Write the entries out again. Every character must match.

──────────────────────────────

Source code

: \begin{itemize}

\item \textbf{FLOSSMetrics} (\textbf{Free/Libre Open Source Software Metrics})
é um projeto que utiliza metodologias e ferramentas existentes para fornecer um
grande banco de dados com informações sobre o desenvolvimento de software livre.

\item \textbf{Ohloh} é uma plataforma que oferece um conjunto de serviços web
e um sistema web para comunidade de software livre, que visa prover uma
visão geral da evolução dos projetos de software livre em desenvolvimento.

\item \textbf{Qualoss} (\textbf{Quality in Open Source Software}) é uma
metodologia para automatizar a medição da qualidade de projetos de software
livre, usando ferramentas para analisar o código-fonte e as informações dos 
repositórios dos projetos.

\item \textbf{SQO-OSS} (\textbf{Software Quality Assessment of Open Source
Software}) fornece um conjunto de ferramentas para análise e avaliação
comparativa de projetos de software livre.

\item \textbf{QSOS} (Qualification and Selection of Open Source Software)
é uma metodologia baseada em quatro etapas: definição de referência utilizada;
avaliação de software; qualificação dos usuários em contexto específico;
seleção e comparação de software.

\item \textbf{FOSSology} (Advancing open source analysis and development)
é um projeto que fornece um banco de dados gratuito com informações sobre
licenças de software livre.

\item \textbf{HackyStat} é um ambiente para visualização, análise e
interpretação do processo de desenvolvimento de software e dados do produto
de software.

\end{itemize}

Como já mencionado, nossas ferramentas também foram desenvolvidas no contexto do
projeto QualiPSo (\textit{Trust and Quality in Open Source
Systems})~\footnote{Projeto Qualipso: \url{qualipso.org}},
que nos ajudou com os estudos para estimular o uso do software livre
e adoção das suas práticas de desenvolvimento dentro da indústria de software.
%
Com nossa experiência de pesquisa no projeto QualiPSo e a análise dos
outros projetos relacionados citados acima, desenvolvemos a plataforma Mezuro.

──────────────────────────────

## EXERCISE RESPONSE:
Source code

: \begin{itemize}

\item \textbf{FLOSSMetrics} (\textbf{Free/Libre Open Source Software Metrics})
é um projeto que utiliza metodologias e ferramentas existentes para fornecer um
grande banco de dados com informações sobre o desenvolvimento de software livre.

\item \textbf{Ohloh} é uma plataforma que oferece um conjunto de serviços web
e um sistema web para comunidade de software livre, que visa prover uma
visão geral da evolução dos projetos de software livre em desenvolvimento.

\item \textbf{Qualoss} (\textbf{Quality in Open Source Software}) é uma
metodologia para automatizar a medição da qualidade de projetos de software
livre, usando ferramentas para analisar o código-fonte e as informações dos 
repositórios dos projetos.

\item \textbf{SQO-OSS} (\textbf{Software Quality Assessment of Open Source
Software}) fornece um conjunto de ferramentas para análise e avaliação
comparativa de projetos de software livre.

\item \textbf{QSOS} (Qualification and Selection of Open Source Software)
é uma metodologia baseada em quatro etapas: definição de referência utilizada;
avaliação de software; qualificação dos usuários em contexto específico;
seleção e comparação de software.

\item \textbf{FOSSology} (Advancing open source analysis and development)
é um projeto que fornece um banco de dados gratuito com informações sobre
licenças de software livre.

\item \textbf{HackyStat} é um ambiente para visualização, análise e
interpretação do processo de desenvolvimento de software e dados do produto
de software.

\end{itemize}

Como já mencionado, nossas ferramentas também foram desenvolvidas no contexto do
projeto QualiPSo (\textit{Trust and Quality in Open Source
Systems})~\footnote{Projeto Qualipso: \url{qualipso.org}},
que nos ajudou com os estudos para estimular o uso do software livre
e adoção das suas práticas de desenvolvimento dentro da indústria de software.
%
Com nossa experiência de pesquisa no projeto QualiPSo e a análise dos
outros projetos relacionados citados acima, desenvolvemos a plataforma Mezuro.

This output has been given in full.